Electrons occur only at certain energy levels, called electron shells. For example, hydrogen only has 1 electron, so first shell holds it. However neon has 10 electrons so first shell cannot hold all of them. Thus it has second shell that holds the rest. When two ions with opposite charges attract each other, it is called ionic bond. Salt, NaCl, is an example. When two or more atoms share outer shell electrons, it is called covalent bond. For example, two hydrogen atoms share their electrons, it will turn H2, hydrogen. When hydrogen bonds some other elements, it is called hydrogen bond. It is a weak bond, but it is important in the chemistry of life. There are two types of conditions in the chemistry of life. Acidic and basic conditions. If the number is between 0 to 6 on pH scale, it is acid. If the number is between 8 to 14, it is base. If the number is 7, it is neutral, water.

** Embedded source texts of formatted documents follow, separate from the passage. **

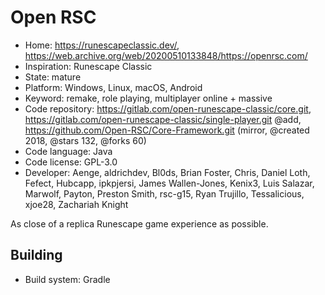 # Open RSC

- Home: https://runescapeclassic.dev/, https://web.archive.org/web/20200510133848/https://openrsc.com/
- Inspiration: Runescape Classic
- State: mature
- Platform: Windows, Linux, macOS, Android
- Keyword: remake, role playing, multiplayer online + massive
- Code repository: https://gitlab.com/open-runescape-classic/core.git, https://gitlab.com/open-runescape-classic/single-player.git @add, https://github.com/Open-RSC/Core-Framework.git (mirror, @created 2018, @stars 132, @forks 60)
- Code language: Java
- Code license: GPL-3.0
- Developer: Aenge, aldrichdev, Bl0ds, Brian Foster, Chris, Daniel Loth, Fefect, Hubcapp, ipkpjersi, James Wallen-Jones, Kenix3, Luis Salazar, Marwolf, Payton, Preston Smith, rsc-g15, Ryan Trujillo, Tessalicious, xjoe28, Zachariah Knight

As close of a replica Runescape game experience as possible.

## Building

- Build system: Gradle
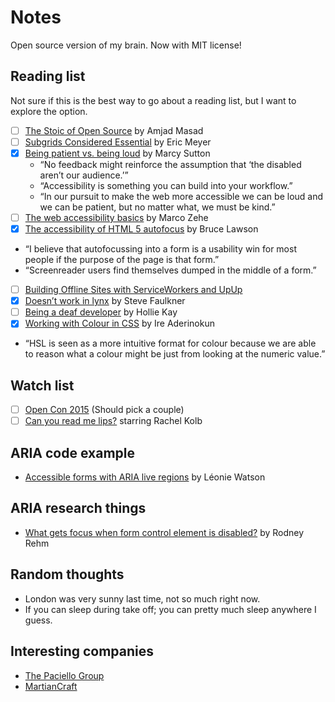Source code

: # Notes
Open source version of my brain. Now with MIT license!

## Reading list

Not sure if this is the best way to go about a reading list, but I want to explore the option.

* [ ] [The Stoic of Open Source](http://amasad.me/2016/01/13/the-stoic-of-open-source/) by Amjad Masad
* [ ] [Subgrids Considered Essential](http://meyerweb.com/eric/thoughts/2016/01/15/subgrids-considered-essential/) by Eric Meyer
* [x] [Being patient vs. being loud](https://the-pastry-box-project.net/marcy-sutton/2015-april-20) by Marcy Sutton
  * “No feedback might reinforce the assumption that ‘the disabled aren’t our audience.’”
  * “Accessibility is something you can build into your workflow.”
  * “In our pursuit to make the web more accessible we can be loud and we can be patient, but no matter what, we must be kind.”
* [ ] [The web accessibility basics](https://www.marcozehe.de/2015/12/14/the-web-accessibility-basics/) by Marco Zehe
* [x] [The accessibility of HTML 5 autofocus](http://www.brucelawson.co.uk/2009/the-accessibility-of-html-5-autofocus/) by Bruce Lawson
 * “I believe that autofocussing into a form is a usability win for most people if the purpose of the page is that form.”
 * “Screenreader users find themselves dumped in the middle of a form.”
* [ ] [Building Offline Sites with ServiceWorkers and UpUp](https://dev.opera.com/articles/offline-with-upup-service-workers/)
* [x] [Doesn’t work in lynx](https://www.paciellogroup.com/blog/2014/02/doesnt-work-lynx/) by Steve Faulkner
* [ ] [Being a deaf developer](http://cruft.io/posts/deep-accessibility/) by Hollie Kay
* [x] [Working with Colour in CSS](http://bitsofco.de/working-with-colour-in-css/) by Ire Aderinokun
 * “HSL is seen as a more intuitive format for colour because we are able to reason what a colour might be just from looking at the numeric value.”

## Watch list

* [ ] [Open Con 2015](http://www.opencon2015.org/resources_opencon2015) (Should pick a couple)
* [ ] [Can you read me lips?](https://vimeo.com/148127830) starring Rachel Kolb 

## ARIA code example

* [Accessible forms with ARIA live regions](http://tink.uk/accessible-forms-with-aria-live-regions/) by Léonie Watson

## ARIA research things

* [What gets focus when form control element is disabled?](https://jsbin.com/qalujo/edit?html,js,console,output) by Rodney Rehm

## Random thoughts

* London was very sunny last time, not so much right now.
* If you can sleep during take off; you can pretty much sleep anywhere I guess.

## Interesting companies

* [The Paciello Group](http://paciellogroup.com)
* [MartianCraft](http://martiancraft.com/)
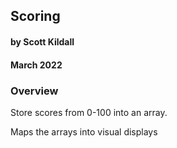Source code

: ## Scoring
#### by Scott Kildall
#### March 2022


### Overview
Store scores from 0-100 into an array.

Maps the arrays into visual displays



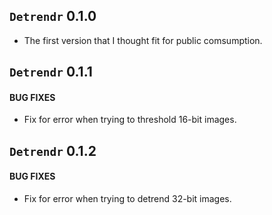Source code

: ## `Detrendr` 0.1.0

* The first version that I thought fit for public comsumption.


## `Detrendr` 0.1.1

#### BUG FIXES
* Fix for error when trying to threshold 16-bit images.


## `Detrendr` 0.1.2

#### BUG FIXES
* Fix for error when trying to detrend 32-bit images.
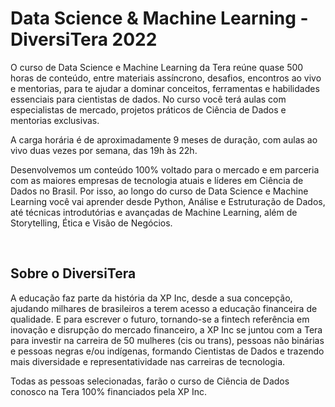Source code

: # Data Science & Machine Learning - DiversiTera 2022

O curso de Data Science e Machine Learning da Tera reúne quase 500 horas de conteúdo, entre materiais assíncrono, desafios, encontros ao vivo e mentorias, para te ajudar a dominar conceitos, ferramentas e habilidades essenciais para cientistas de dados. No curso você terá aulas com especialistas de mercado, projetos práticos de Ciência de Dados e mentorias exclusivas.

A carga horária é de aproximadamente 9 meses de duração, com aulas ao vivo duas vezes por semana, das 19h às 22h.

Desenvolvemos um conteúdo 100% voltado para o mercado e em parceria com as maiores empresas de tecnologia atuais e líderes em Ciência de Dados no Brasil. Por isso, ao longo do curso de Data Science e Machine Learning você vai aprender desde Python, Análise e Estruturação de Dados, até técnicas introdutórias e avançadas de Machine Learning, além de Storytelling, Ética e Visão de Negócios.

<br>

## Sobre o DiversiTera

A educação faz parte da história da XP Inc, desde a sua concepção, ajudando milhares de brasileiros a terem acesso a educação financeira de qualidade. E para escrever o futuro, tornando-se a fintech referência em inovação e disrupção do mercado financeiro, a XP Inc se juntou com a Tera para investir na carreira de 50 mulheres (cis ou trans), pessoas não binárias e pessoas negras e/ou indígenas, formando Cientistas de Dados e trazendo mais diversidade e representatividade nas carreiras de tecnologia.

Todas as pessoas selecionadas, farão o curso de Ciência de Dados conosco na Tera 100% financiados pela XP Inc.
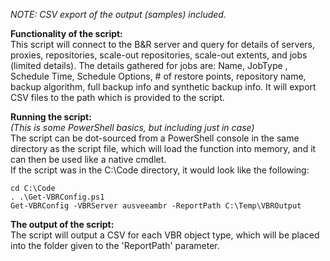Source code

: *NOTE: CSV export of the output (samples) included.*

**Functionality of the script:**  
This script will connect to the B&R server and query for details of servers, proxies, repositories, scale-out repositories,  scale-out extents, and jobs (limited details).
The details gathered for jobs are: Name, JobType , Schedule Time, Schedule Options, # of restore points, repository name, backup algorithm, full backup info and synthetic backup info.
It will export CSV files to the path which is provided to the script.

**Running the script:**  
*(This is some PowerShell basics, but including just in case)*  
The script can be dot-sourced from a PowerShell console in the same directory as the script file, which will load the function into memory, and it can then be used like a native cmdlet.  
If the script was in the C:\Code directory, it would look like the following:  

`cd C:\Code`  
`. .\Get-VBRConfig.ps1  `  
`Get-VBRConfig -VBRServer ausveeambr -ReportPath C:\Temp\VBROutput`

**The output of the script:**  
The script will output a CSV for each VBR object type, which will be placed into the folder given to the 'ReportPath' parameter.
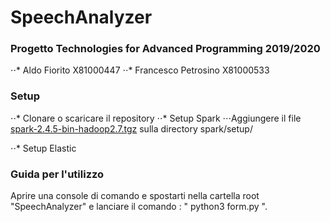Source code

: # SpeechAnalyzer

### Progetto Technologies for Advanced Programming 2019/2020
⋅⋅* Aldo Fiorito X81000447
⋅⋅* Francesco Petrosino X81000533


### Setup 
⋅⋅* Clonare o scaricare il repository
⋅⋅* Setup Spark
⋅⋅⋅Aggiungere il file [spark-2.4.5-bin-hadoop2.7.tgz][1] sulla directory spark/setup/


[1]: https://studentiunict-my.sharepoint.com/:f:/g/personal/uni389952_studium_unict_it/EtiOBtdaJKZMj9zeuzJJ9UcB60rLKQOOjFG6yk92CBy8JQ?e=YJqarn "Repository OneDrive"
⋅⋅* Setup Elastic

### Guida per l'utilizzo 
Aprire una console di comando e spostarti nella cartella root "SpeechAnalyzer" e lanciare il comando : " python3 form.py ".

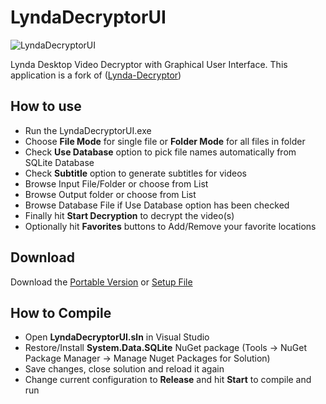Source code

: # LyndaDecryptorUI
![LyndaDecryptorUI](/../master/LyndaDecryptorUI/LyndaDecryptorUI/Resources/LyndaDecryptorUI_running.png?raw=true "LyndaDecryptorUI")  
  
Lynda Desktop Video Decryptor with Graphical User Interface. This application is a fork of ([Lynda-Decryptor](https://github.com/h4ck-rOOt/Lynda-Decryptor))

## How to use
- Run the LyndaDecryptorUI.exe
- Choose **File Mode** for single file or **Folder Mode** for all files in folder
- Check **Use Database** option to pick file names automatically from SQLite Database
- Check **Subtitle** option to generate subtitles for videos
- Browse Input File/Folder or choose from List
- Browse Output folder or choose from List
- Browse Database File if Use Database option has been checked
- Finally hit **Start Decryption** to decrypt the video(s)
- Optionally hit **Favorites** buttons to Add/Remove your favorite locations

## Download
Download the [Portable Version](https://github.com/softsingh/LyndaDecryptorUI/releases/download/portable/LyndaDecryptorUI.zip) or [Setup File](https://github.com/softsingh/LyndaDecryptorUI/releases/download/installer/LyndaDecryptorUI.Setup.exe)

## How to Compile
- Open **LyndaDecryptorUI.sln** in Visual Studio
- Restore/Install **System.Data.SQLite** NuGet package (Tools -> NuGet Package Manager -> Manage Nuget Packages for Solution)
- Save changes, close solution and reload it again
- Change current configuration to **Release** and hit **Start** to compile and run
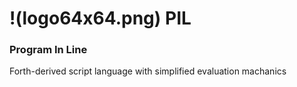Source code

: # !(logo64x64.png) PIL
### Program In Line

Forth-derived script language with simplified evaluation machanics
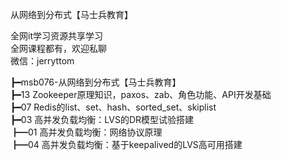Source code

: 从网络到分布式【马士兵教育】

全网it学习资源共享学习<br>全网课程都有，欢迎私聊<br>微信：jerryttom<br>

┣━msb076-从网络到分布式【马士兵教育】<br> ┣━13 Zookeeper原理知识，paxos、zab、角色功能、API开发基础<br> ┣━07 Redis的list、set、hash、sorted_set、skiplist<br> ┣━03 高并发负载均衡：LVS的DR模型试验搭建<br> ┣━01 高并发负载均衡：网络协议原理<br> ┣━04 高并发负载均衡：基于keepalived的LVS高可用搭建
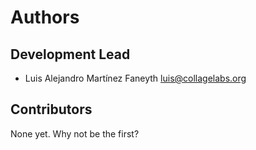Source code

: # Authors

## Development Lead

* Luis Alejandro Martínez Faneyth <luis@collagelabs.org>

## Contributors

None yet. Why not be the first?
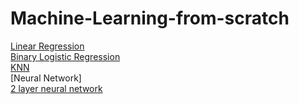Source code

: # Machine-Learning-from-scratch
[Linear Regression](https://github.com/deepralhan26/Machine-Learning-from-scratch/blob/master/linear%20reg%20class%20from%20scratch.ipynb) <br>
[Binary Logistic Regression](https://github.com/deepralhan26/Machine-Learning-from-scratch/blob/master/binary%20logistic%20from%20scratch.py) <br>
[KNN](https://github.com/deepralhan26/Machine-Learning-from-scratch/blob/master/knn%20from%20scratch.py) <br>
[Neural Network] <br>
[2 layer neural network](https://github.com/deepralhan26/Machine-Learning-from-scratch/blob/master/2%20layer%20nn%20from%20scratch.py) <br>
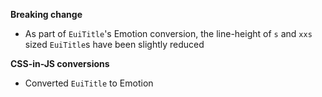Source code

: **Breaking change**

- As part of `EuiTitle`'s Emotion conversion, the line-height of `s` and `xxs` sized `EuiTitle`s have been slightly reduced

**CSS-in-JS conversions**

- Converted `EuiTitle` to Emotion
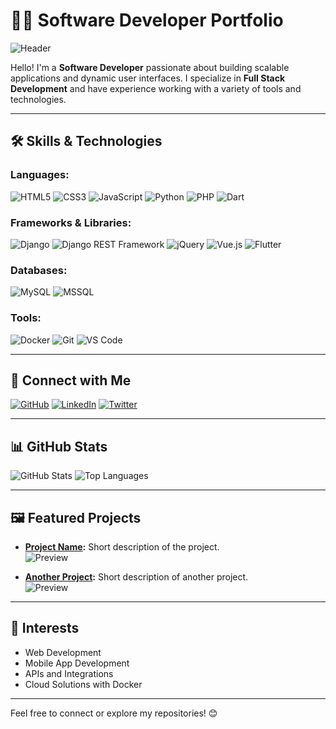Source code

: # 👨‍💻 Software Developer Portfolio

![Header](https://via.placeholder.com/800x200?text=Welcome+to+My+GitHub+Profile)

Hello! I'm a **Software Developer** passionate about building scalable applications and dynamic user interfaces. I specialize in **Full Stack Development** and have experience working with a variety of tools and technologies.

---

## 🛠️ **Skills & Technologies**

### Languages:
![HTML5](https://img.shields.io/badge/-HTML5-E34F26?logo=html5&logoColor=white&style=for-the-badge)
![CSS3](https://img.shields.io/badge/-CSS3-1572B6?logo=css3&logoColor=white&style=for-the-badge)
![JavaScript](https://img.shields.io/badge/-JavaScript-F7DF1E?logo=javascript&logoColor=black&style=for-the-badge)
![Python](https://img.shields.io/badge/-Python-3776AB?logo=python&logoColor=white&style=for-the-badge)
![PHP](https://img.shields.io/badge/-PHP-777BB4?logo=php&logoColor=white&style=for-the-badge)
![Dart](https://img.shields.io/badge/-Dart-0175C2?logo=dart&logoColor=white&style=for-the-badge)

### Frameworks & Libraries:
![Django](https://img.shields.io/badge/-Django-092E20?logo=django&logoColor=white&style=for-the-badge)
![Django REST Framework](https://img.shields.io/badge/-DRF-ff1709?logo=django&logoColor=white&style=for-the-badge)
![jQuery](https://img.shields.io/badge/-jQuery-0769AD?logo=jquery&logoColor=white&style=for-the-badge)
![Vue.js](https://img.shields.io/badge/-Vue.js-4FC08D?logo=vue.js&logoColor=white&style=for-the-badge)
![Flutter](https://img.shields.io/badge/-Flutter-02569B?logo=flutter&logoColor=white&style=for-the-badge)

### Databases:
![MySQL](https://img.shields.io/badge/-MySQL-4479A1?logo=mysql&logoColor=white&style=for-the-badge)
![MSSQL](https://img.shields.io/badge/-MSSQL-CC2927?logo=microsoft-sql-server&logoColor=white&style=for-the-badge)

### Tools:
![Docker](https://img.shields.io/badge/-Docker-2496ED?logo=docker&logoColor=white&style=for-the-badge)
![Git](https://img.shields.io/badge/-Git-F05032?logo=git&logoColor=white&style=for-the-badge)
![VS Code](https://img.shields.io/badge/-VS%20Code-007ACC?logo=visual-studio-code&logoColor=white&style=for-the-badge)

---

## 🔗 **Connect with Me**
[![GitHub](https://img.shields.io/badge/-GitHub-181717?logo=github&logoColor=white&style=for-the-badge)](https://github.com/yourusername)
[![LinkedIn](https://img.shields.io/badge/-LinkedIn-0077B5?logo=linkedin&logoColor=white&style=for-the-badge)](https://www.linkedin.com/in/yourusername)
[![Twitter](https://img.shields.io/badge/-Twitter-1DA1F2?logo=twitter&logoColor=white&style=for-the-badge)](https://twitter.com/yourusername)

---

## 📊 **GitHub Stats**
![GitHub Stats](https://github-readme-stats.vercel.app/api?username=yourusername&show_icons=true&theme=radical)
![Top Languages](https://github-readme-stats.vercel.app/api/top-langs/?username=yourusername&layout=compact&theme=radical)

---

## 🖼️ **Featured Projects**
- **[Project Name](#):** Short description of the project.  
  ![Preview](https://via.placeholder.com/300x150?text=Project+Preview)

- **[Another Project](#):** Short description of another project.  
  ![Preview](https://via.placeholder.com/300x150?text=Another+Project+Preview)

---

## 🚀 **Interests**
- Web Development
- Mobile App Development
- APIs and Integrations
- Cloud Solutions with Docker

---

Feel free to connect or explore my repositories! 😊
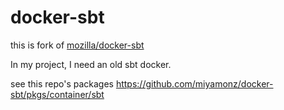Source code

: # docker-sbt

this is fork of [mozilla/docker-sbt](https://github.com/mozilla/docker-sbt)

In my project, I need an old sbt docker. 

see this repo's packages https://github.com/miyamonz/docker-sbt/pkgs/container/sbt
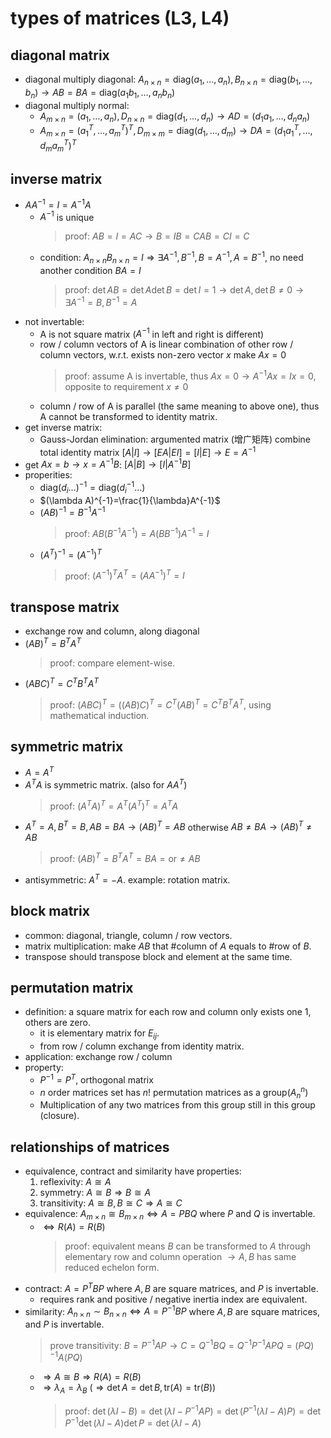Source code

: # types of matrices (L3, L4)

## diagonal matrix
- diagonal multiply diagonal: $A_{n\times n}=\mathrm{diag}(a_1,\dots ,a_n),B_{n\times n}=\mathrm{diag}(b_1,\dots ,b_n)\to AB=BA=\mathrm{diag}(a_1b_1,\dots ,a_nb_n)$
- diagonal multiply normal:
    - $A_{m\times n}=(a_1,\dots ,a_n), D_{n\times n}=\mathrm{diag}(d_1,\dots ,d_n)\to AD=(d_1a_1,\dots ,d_na_n)$
    - $A_{m\times n}=(a_1^T,\dots ,a_m^T)^T, D_{m\times m}=\mathrm{diag}(d_1,\dots ,d_m)\to DA=(d_1a_1^T,\dots ,d_ma_m^T)^T$

## inverse matrix
- $AA^{-1}=I=A^{-1}A$
    - $A^{-1}$ is unique
        > proof: $AB=I=AC\to B=IB=CAB=CI=C$
    - condition: $A_{n\times n}B_{n\times n}=I\Rightarrow \exists A^{-1},B^{-1},B=A^{-1},A=B^{-1}$, no need another condition $BA=I$
        > proof: $\det AB=\det A\det B=\det I=1\to \det A,\det B\ne 0\to \exists A^{-1}=B,B^{-1}=A$
- not invertable:
    - A is not square matrix ($A^{-1}$ in left and right is different)
    - row / column vectors of A is linear combination of other row / column vectors, w.r.t. exists non-zero vector $x$ make $Ax=0$
        > proof: assume A is invertable, thus $Ax=0\to A^{-1}Ax=Ix=0$, opposite to requirement $x\neq 0$
    - column / row of A is parallel (the same meaning to above one), thus A cannot be transformed to identity matrix.
- get inverse matrix:
    - Gauss-Jordan elimination: argumented matrix (增广矩阵) combine total identity matrix $[A|I]\to [EA|EI]=[I|E]\to E=A^{-1}$
- get $Ax=b\to x=A^{-1}B$: $[A|B]\to [I|A^{-1}B]$
- properities:
    - $\text{diag}(d_i\dots)^{-1}=\text{diag}(d_i^{-1}\dots)$
    - $(\lambda A)^{-1}=\frac{1}{\lambda}A^{-1}$
    - $(AB)^{-1}=B^{-1}A^{-1}$
        > proof: $AB(B^{-1}A^{-1})=A(BB^{-1})A^{-1}=I$
    - $(A^T)^{-1}=(A^{-1})^T$
        > proof: $(A^{-1})^{T}A^T=(AA^{-1})^T=I$

## transpose matrix
- exchange row and column, along diagonal
- $(AB)^T=B^T A^T$
    > proof: compare element-wise.
- $(ABC)^T=C^TB^TA^T$
    > proof: $(ABC)^T=((AB)C)^T=C^T(AB)^T=C^TB^TA^T$, using mathematical induction.

## symmetric matrix
- $A=A^T$
- $A^TA$ is symmetric matrix. (also for $AA^T$)
    > proof: $(A^TA)^T=A^T(A^T)^T=A^TA$
- $A^T=A, B^T=B, AB=BA \to (AB)^T=AB$ otherwise $AB\ne BA\to (AB)^T\ne AB$
    > proof: $(AB)^T=B^TA^T=BA =\text{or}\ne AB$
- antisymmetric: $A^T=-A$. example: rotation matrix.

## block matrix
- common: diagonal, triangle, column / row vectors.
- matrix multiplication: make $AB$ that #column of $A$ equals to #row of $B$.
- transpose should transpose block and element at the same time.

## permutation matrix
- definition: a square matrix for each row and column only exists one 1, others are zero.
    - it is elementary matrix for $E_{ij}$.
    - from row / column exchange from identity matrix.
- application: exchange row / column
- property:
    - $P^{-1}=P^T$, orthogonal matrix
    - $n$ order matrices set has $n!$ permutation matrices as a group($A_n^n$)
    - Multiplication of any two matrices from this group still in this group (closure).

## relationships of matrices
- equivalence, contract and similarity have properties:
    1. reflexivity: $A\cong A$
    2. symmetry: $A\cong B\Rightarrow B\cong A$
    3. transitivity: $A\cong B,B\cong C\Rightarrow A\cong C$
- equivalence: $A_{m\times n}\cong B_{m\times n}\Leftrightarrow A=PBQ$ where $P$ and $Q$ is invertable.
    - $\Leftrightarrow R(A)=R(B)$
        > proof: equivalent means $B$ can be transformed to $A$ through elementary row and column operation $\to A,B$ has same reduced echelon form.
- contract: $A=P^TBP$ where $A,B$ are square matrices, and $P$ is invertable.
    - requires rank and positive / negative inertia index are equivalent.
- similarity: $A_{n\times n}\sim B_{n\times n}\Leftrightarrow A=P^{-1}BP$ where $A,B$ are square matrices, and $P$ is invertable.
    > prove transitivity: $B=P^{-1}AP\to C=Q^{-1}BQ=Q^{-1}P^{-1}APQ=(PQ)^{-1}A(PQ)$
    - $\Rightarrow A\cong B\Rightarrow R(A)=R(B)$
    - $\Rightarrow \lambda _{A}=\lambda _{B}$ ($\Rightarrow \det A=\det B, \text{tr}(A)=\text{tr}(B)$)
        > proof: $\det (\lambda I-B)=\det (\lambda I-P^{-1}AP)=\det (P^{-1}(\lambda I-A)P)=\det P^{-1}\det (\lambda I-A)\det P=\det (\lambda I-A)$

water expands when cooled s.gif

Mass of ice is lighter than mass of liquid water as you can tell from the diagram. In liquid water, they do not have bonds, so it is easy to change shape. However they have stable bonds in ice, so it does not change shape easily. Also there are not many molecules in the ice so it is lighter than liquid water, which means it flows in the water.

5 FACTS:
1) Living things are all composed of matter.
2) We need 25 essential elements, trace elements, in our bodies always. Such as iron. They prevent disease.
3) An atom is composed of neutron, proton, and electron.
4) Chemical bonds occur depending on number of electrons on the outer shell.
5) Water has more dense than ice. This is because atoms in the ice do not move. They are stuck in the ice.